With effortless grace, celebrated author Chimamanda Ngozi Adichie illuminates a seminal moment in modern African history: Biafra''s impassioned struggle to establish an independent republic in southeastern Nigeria during the late 1960s. We experience this tumultuous decade alongside five unforgettable characters: Ugwu, a thirteen-year-old houseboy who works for Odenigbo, a university professor full of revolutionary zeal; Olanna, the professor's beautiful young mistress who has abandoned her life in Lagos for a dusty town and her lover's charm; and Richard, a shy young Englishman infatuated with Olanna's willful twin sister Kainene. Half of a Yellow Sun is a tremendously evocative novel of the promise, hope, and disappointment of the Biafran war.

From the Jacket

"A gorgeous, pitiless account of love, violence and betrayal during the Biafran war."
-Time

"Instantly enthralling. . . . Vivid. . . . Powerful . . . A story whose characters live in a changing wartime atmosphere, doing their best to keep that atmosphere at bay."
-The New York Times

"Ingenious. . . . [With] searching insight, compassion and an unexpected yet utterly appropriate touch of wit, Adichie has created an extraordinary book."
-Los Angeles Times

"Brilliant. . . . Adichie entwines love and politics to a degree rarely achieved by novelists. . . . That is what great fiction does-it simultaneously devours and ennobles, and in its freely acknowledged invention comes to be truer than the facts upon which it is built." -Elle

About the Author

Chimamanda Ngozi Adichie grew up in Nigeria, where she attended medical school for two years at the University of Nigeria before coming to the United States.
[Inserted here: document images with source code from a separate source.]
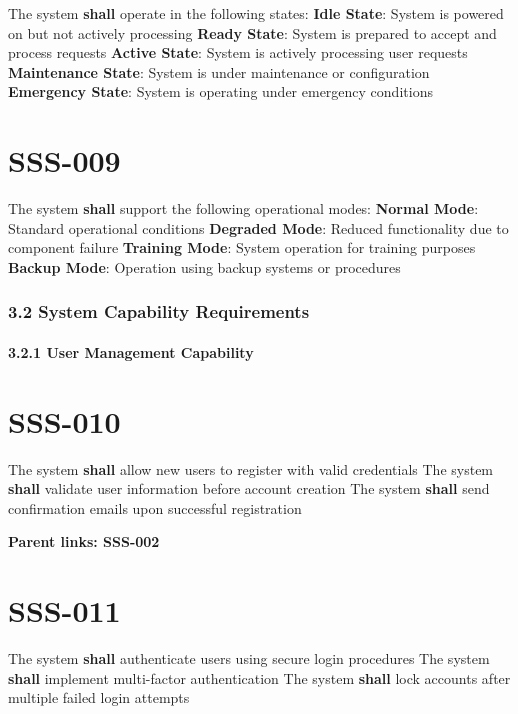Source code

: The system \textbf{shall} operate in the following states:
\textbf{Idle State}: System is powered on but not actively processing
\textbf{Ready State}: System is prepared to accept and process requests
\textbf{Active State}: System is actively processing user requests
\textbf{Maintenance State}: System is under maintenance or configuration
\textbf{Emergency State}: System is operating under emergency conditions

\section{SSS-009}\label{SSS-009}

The system \textbf{shall} support the following operational modes:
\textbf{Normal Mode}: Standard operational conditions
\textbf{Degraded Mode}: Reduced functionality due to component failure
\textbf{Training Mode}: System operation for training purposes
\textbf{Backup Mode}: Operation using backup systems or procedures

\subsubsection{3.2 System Capability Requirements}

\paragraph{3.2.1 User Management Capability}

\section{SSS-010}\label{SSS-010}

The system \textbf{shall} allow new users to register with valid credentials
The system \textbf{shall} validate user information before account creation
The system \textbf{shall} send confirmation emails upon successful registration

\textbf{Parent links: SSS-002}

\section{SSS-011}\label{SSS-011}

The system \textbf{shall} authenticate users using secure login procedures
The system \textbf{shall} implement multi-factor authentication
The system \textbf{shall} lock accounts after multiple failed login attempts

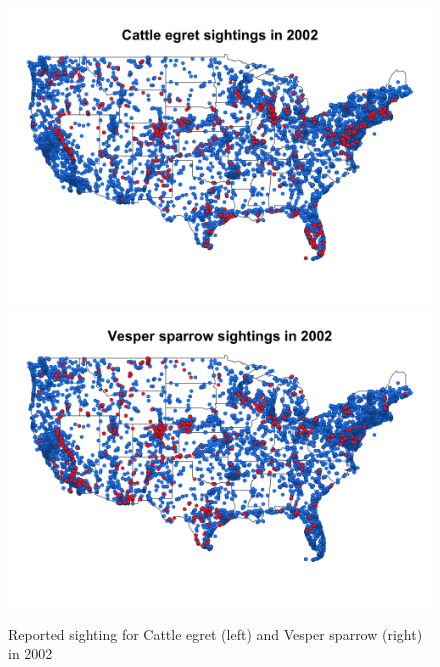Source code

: \documentclass[11pt]{article}
\begin{document}
\begin{figure}
  \centering
  \includegraphics[width=0.47\linewidth]{plots/cattle_egret.png}
  \includegraphics[width=0.47\linewidth]{plots/vesper_sparrow.png}
  \caption{Reported sighting for Cattle egret (left) and Vesper sparrow (right) in 2002}
  \label{fig:data2002}
\end{figure}
\end{document}
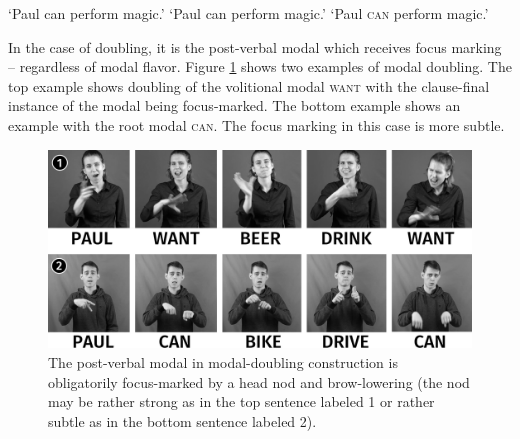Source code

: \begin{exe}
\ex\begin{xlist} 

\glt `Paul can perform magic.' \label{ex:doublinga}
\glt `Paul can perform magic.' \label{ex:doublingb}
\ex {} 
\glt `Paul \textsc{can} perform magic.' \label{ex:doublingc} 

\end{xlist}
\end{exe} 

\noindent In the case of doubling, it is the post-verbal modal which receives focus marking -- regardless of modal flavor. Figure \ref{fig:modaldoubling} shows two examples of modal doubling. The top example shows doubling of the volitional modal \textsc{want} with the clause-final instance of the modal being focus-marked. The bottom example shows an example with the root modal \textsc{can}. The focus marking in this case is more subtle.



\begin{figure}[h]
\centering
	\includegraphics[width=1.0\textwidth]{modaldoublingsw.jpg}
	\caption{The post-verbal modal in modal-doubling construction is obligatorily focus-marked by a head nod and brow-lowering (the nod may be rather strong as in the top sentence labeled 1 or rather subtle as in the bottom sentence labeled 2).}
	\label{fig:modaldoubling}
\end{figure}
A 2003 O. Henry Prize winner, Adichie was shortlisted for the 2002 Caine Prize for African Writing. Her work has been selected by the Commonwealth Broadcasting Association and the BBC Short Story Awards, and has appeared in various literary publications, including Zoetrope and the Iowa Review. Her first novel, Purple Hibiscus, was shortlisted for the Orange Prize and the John Llewellyn Rhys Prize, and longlisted for the Booker. She now divides her time between the U.S. and Nigeria.

Bookclub Guide

Chimamanda Ngozi Adichie grew up in Nigeria, where she attended medical school for two years at the University of Nigeria before coming to the United States. A 2003 O. Henry Prize winner, Adichie was shortlisted for the 2002 Caine Prize for African Writing. Her work has been selected by the Commonwealth Broadcasting Association and the BBC Short Story Awards, and has appeared in various literary publications, including Zoetrope and the Iowa Review. Her first novel, Purple Hibiscus, was shortlisted for the Orange Prize and the John Llewellyn Rhys Prize, and longlisted for the Booker. She now divides her time between the U.S. and Nigeria.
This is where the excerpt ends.